And that helped investors recast their expectations on future rate moves and now three by the end of this year are being priced into interest rate futures.
That’s a bit optimistic – two is the consensus after the meeting. One perhaps the best bet if inflation continues to run under the Fed’s 2% target.
In the statement issued at the end of its latest two-day meeting, the Fed said it would “act as appropriate to sustain the expansion” and would “closely monitor the implications of incoming information for the economic outlook”.
Nearly half The Open Markets Committee’s member now show a willingness to lower borrowing costs over the next six months, according to the so-called dot plot which shows where fed members see interest rates going over the next two years.
The discussions – judging by the tone of the statement – were marked by concerns about slowing growth and rising trade tensions – the latter being all caused by President Donald Trump.
The upshot of the meeting saw the Fed leave its key interest rate steady at 2.25% to 2.50%.
And those changes saw US economists start issuing production the central bank could cut rates later this year, with some going so far as to tip two rate cuts.
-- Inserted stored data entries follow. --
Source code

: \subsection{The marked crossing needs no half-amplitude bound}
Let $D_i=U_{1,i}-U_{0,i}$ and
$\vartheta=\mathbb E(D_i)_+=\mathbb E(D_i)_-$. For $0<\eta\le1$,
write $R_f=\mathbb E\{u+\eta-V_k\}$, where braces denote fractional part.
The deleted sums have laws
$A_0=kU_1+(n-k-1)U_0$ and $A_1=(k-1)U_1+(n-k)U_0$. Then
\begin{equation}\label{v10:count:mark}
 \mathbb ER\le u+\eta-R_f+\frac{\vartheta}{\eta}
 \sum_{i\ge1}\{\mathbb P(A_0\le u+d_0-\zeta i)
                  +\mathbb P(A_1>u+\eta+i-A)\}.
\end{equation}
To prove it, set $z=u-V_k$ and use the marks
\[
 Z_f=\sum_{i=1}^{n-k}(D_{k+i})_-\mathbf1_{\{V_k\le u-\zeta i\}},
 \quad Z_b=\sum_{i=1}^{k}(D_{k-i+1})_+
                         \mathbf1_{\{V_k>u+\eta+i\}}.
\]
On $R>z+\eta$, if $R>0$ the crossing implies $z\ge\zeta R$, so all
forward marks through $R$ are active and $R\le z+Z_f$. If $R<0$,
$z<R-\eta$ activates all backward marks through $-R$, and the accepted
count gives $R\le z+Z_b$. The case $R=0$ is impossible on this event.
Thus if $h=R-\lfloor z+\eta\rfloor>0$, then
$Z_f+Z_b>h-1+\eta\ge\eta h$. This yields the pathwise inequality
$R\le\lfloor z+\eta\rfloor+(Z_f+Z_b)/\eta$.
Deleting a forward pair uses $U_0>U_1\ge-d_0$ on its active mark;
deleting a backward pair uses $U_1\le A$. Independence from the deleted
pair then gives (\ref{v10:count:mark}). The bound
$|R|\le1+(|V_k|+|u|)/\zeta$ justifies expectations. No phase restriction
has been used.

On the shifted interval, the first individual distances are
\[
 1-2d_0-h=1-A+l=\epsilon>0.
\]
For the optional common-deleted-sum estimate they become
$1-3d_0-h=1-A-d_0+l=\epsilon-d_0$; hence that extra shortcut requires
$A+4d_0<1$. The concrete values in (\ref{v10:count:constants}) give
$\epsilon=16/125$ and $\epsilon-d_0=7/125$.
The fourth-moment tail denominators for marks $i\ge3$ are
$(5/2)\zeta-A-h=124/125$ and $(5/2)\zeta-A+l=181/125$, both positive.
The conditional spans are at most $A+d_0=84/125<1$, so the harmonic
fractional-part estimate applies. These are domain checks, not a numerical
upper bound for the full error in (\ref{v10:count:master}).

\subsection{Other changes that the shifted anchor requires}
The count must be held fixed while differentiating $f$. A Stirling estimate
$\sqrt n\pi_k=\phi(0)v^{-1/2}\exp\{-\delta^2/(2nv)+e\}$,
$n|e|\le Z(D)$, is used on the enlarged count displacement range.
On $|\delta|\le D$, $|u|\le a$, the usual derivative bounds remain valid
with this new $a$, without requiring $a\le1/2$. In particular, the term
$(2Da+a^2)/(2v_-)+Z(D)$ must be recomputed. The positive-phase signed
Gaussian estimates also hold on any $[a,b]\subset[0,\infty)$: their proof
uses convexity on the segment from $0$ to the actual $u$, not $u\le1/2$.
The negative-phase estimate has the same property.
Chair Jay Powell’s comments at a post-meeting media briefing helped add to that belief.
“…that the case for somewhat more accommodative policy has strengthened,” he told the media briefing. He also told the media that the baseline outlook remains “favourable,” but “there was not much support for cutting rates now at this meeting.”
He added, there will be plenty of incoming data in the near term that will help policymakers figure out if the risks of a less favourable outcome continue to rise.
“We will act as needed, including promptly if that’s appropriate, and use our tools to sustain the expansion,” he said.
The comments and the change of language in the Fed statement saw Wall Street made moderate gains.
The S&P 500 was up 0.3% to end around 2,926.47. The Dow edged up 29 points, or 0.1%, to finish near 26,504. The Nasdaq was up 0.4% to finish around 7,987.32.
Gold and oil futures both ended the day higher, US 10 year bond yields dipped to 2.033% and look likely to go under 2% in the next day or so and the Aussie dollar edged up to 68.79 US cents.